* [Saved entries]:

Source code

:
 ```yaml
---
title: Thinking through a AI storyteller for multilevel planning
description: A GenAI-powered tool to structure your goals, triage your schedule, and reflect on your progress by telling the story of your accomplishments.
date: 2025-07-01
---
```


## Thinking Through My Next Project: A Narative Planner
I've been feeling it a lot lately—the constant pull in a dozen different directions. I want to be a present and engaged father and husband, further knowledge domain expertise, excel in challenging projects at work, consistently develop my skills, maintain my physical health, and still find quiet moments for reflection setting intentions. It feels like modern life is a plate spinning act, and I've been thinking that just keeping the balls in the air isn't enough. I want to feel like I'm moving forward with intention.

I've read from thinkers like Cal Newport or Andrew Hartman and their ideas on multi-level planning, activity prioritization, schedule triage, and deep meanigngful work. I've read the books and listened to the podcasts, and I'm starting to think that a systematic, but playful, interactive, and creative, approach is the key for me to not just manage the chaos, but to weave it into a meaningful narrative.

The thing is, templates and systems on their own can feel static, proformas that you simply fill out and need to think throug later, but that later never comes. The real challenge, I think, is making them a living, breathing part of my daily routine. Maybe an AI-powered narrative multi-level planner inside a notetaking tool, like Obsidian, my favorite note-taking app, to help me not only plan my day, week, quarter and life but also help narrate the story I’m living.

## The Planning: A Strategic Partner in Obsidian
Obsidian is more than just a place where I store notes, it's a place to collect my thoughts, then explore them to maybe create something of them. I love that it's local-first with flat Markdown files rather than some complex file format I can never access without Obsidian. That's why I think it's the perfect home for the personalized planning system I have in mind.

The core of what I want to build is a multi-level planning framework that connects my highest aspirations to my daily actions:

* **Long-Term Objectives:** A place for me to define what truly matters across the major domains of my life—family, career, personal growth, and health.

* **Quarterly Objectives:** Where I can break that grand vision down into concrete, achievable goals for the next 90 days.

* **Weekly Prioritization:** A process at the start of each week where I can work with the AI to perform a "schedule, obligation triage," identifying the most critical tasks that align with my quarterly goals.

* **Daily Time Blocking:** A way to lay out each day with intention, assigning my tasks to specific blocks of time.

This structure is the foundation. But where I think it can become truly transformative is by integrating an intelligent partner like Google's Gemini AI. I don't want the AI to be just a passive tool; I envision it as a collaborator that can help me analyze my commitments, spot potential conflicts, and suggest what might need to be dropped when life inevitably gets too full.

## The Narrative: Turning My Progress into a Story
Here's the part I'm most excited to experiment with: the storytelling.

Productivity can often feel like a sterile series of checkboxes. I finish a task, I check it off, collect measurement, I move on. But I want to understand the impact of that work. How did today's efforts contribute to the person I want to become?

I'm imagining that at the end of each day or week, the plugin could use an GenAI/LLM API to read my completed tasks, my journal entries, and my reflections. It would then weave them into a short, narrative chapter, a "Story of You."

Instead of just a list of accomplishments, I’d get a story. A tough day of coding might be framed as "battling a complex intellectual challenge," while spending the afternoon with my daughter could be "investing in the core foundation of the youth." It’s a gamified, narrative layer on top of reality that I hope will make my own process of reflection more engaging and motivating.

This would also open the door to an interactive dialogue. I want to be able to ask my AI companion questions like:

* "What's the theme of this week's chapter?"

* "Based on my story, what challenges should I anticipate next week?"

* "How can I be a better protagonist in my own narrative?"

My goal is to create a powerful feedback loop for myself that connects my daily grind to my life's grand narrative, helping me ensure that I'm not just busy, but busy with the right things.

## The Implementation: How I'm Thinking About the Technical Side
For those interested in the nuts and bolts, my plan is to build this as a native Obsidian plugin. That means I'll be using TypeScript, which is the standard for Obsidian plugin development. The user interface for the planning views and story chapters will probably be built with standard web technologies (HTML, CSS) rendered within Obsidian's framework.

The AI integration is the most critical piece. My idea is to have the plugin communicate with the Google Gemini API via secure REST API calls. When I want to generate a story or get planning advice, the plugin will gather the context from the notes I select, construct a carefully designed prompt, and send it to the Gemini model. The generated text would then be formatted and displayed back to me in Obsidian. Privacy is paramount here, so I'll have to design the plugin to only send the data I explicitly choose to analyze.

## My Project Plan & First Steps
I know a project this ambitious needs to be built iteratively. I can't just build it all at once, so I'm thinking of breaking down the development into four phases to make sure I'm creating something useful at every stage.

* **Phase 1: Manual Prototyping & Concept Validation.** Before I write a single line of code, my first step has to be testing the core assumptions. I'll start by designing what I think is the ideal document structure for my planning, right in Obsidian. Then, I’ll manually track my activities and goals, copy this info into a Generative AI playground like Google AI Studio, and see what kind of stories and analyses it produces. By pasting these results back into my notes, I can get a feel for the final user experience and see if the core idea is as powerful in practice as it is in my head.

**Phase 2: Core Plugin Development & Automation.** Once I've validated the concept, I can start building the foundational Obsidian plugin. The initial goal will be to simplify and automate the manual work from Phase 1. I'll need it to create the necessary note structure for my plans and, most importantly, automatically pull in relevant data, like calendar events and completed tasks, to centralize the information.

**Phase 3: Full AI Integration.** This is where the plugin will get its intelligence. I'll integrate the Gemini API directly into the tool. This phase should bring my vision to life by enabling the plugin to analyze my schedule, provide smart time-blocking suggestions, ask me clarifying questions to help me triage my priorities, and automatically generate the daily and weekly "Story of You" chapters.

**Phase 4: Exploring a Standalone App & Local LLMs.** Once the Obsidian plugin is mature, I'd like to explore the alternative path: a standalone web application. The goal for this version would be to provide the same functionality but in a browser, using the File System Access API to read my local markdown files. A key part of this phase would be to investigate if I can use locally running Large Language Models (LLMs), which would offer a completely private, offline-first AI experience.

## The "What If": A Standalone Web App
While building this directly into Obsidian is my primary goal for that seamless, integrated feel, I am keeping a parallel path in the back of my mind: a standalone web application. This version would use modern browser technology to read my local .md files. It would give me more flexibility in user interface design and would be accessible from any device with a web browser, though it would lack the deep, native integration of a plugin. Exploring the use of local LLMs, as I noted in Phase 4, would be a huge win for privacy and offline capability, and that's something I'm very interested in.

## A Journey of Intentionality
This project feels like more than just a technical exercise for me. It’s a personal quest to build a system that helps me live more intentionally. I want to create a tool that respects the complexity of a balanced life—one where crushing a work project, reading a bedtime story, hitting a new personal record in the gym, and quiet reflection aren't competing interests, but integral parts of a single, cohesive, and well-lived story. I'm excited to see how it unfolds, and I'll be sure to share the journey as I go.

* [Aim of the exercise]: Wherever a line above includes the string "connects", count it; give only the final tally.

* [Answer to the problem]: 2